Toronto-Dominion Bank is jockeying for position as a leading asset manager for institutional clients with a $792-million cash-and-stock deal to buy Regina-based Greystone Managed Investments Inc.
Privately owned Greystone is well-regarded among a dwindling group of independent money managers that have become prime targets for acquisitions. With $36-billion in assets and a specialization in alternative investments − real estate, mortgages and infrastructure − the firm caters to institutional investors such as pension funds, insurance providers and foundations.
Combined with TD’s existing wealth operations, the Greystone acquisition will bring the bank up to about $393-billion in assets under management (AUM), making it the largest manager of Canadian assets for investors, although Royal Bank of Canada’s global business is still larger.
The deal comes in a period of consolidation in wealth management, as big banks snap up smaller independent players, and new digitally focused competitors such as Wealthsimple add low-cost alternatives to the market. Even as greater scrutiny of fees creates pressure on banks, many lenders have invested in wealth management in anticipation of a demographic bulge as baby boomers reach retirement age.
One key rival, Bank of Nova Scotia, has already acquired two prominent Canadian independents this year to bolster its wealth-management arm: Scotiabank paid $950-million for institutional-fund manager Jarislowsky Fraser in February, and $2.6-billion to buy MD Financial Management, which caters to doctors, in early June.

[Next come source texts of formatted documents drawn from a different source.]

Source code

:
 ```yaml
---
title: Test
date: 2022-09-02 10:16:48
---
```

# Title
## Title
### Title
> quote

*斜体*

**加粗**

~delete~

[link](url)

Yet Leo Salom, TD’s group head of wealth management, said the impetus to acquire Greystone came from a desire to fill gaps in its offerings, rather than a need to grow its asset base.
“What was more important to us was the capabilities addition that Greystone represented to us,” Mr. Salom said, “not a consolidation play for the sake of consolidation.”
Greystone has been on TD’s radar for some time, and the two firms began discussions in mid-January under a non-disclosure agreement. Founded in 1988, Greystone has about 200 employees and trumpets its “prairie roots.” The firm’s specialty is serving institutional clients, but it also offers equities and fixed-income products. The combined entity, to be known as TD Greystone Asset Management, will still have its headquarters in Regina, with offices in Toronto, Winnipeg and Hong Kong.
TD was attracted to Greystone’s large institutional client base in Western Canada, “where we might be a little thinner in terms of our coverage,” Mr. Salom said.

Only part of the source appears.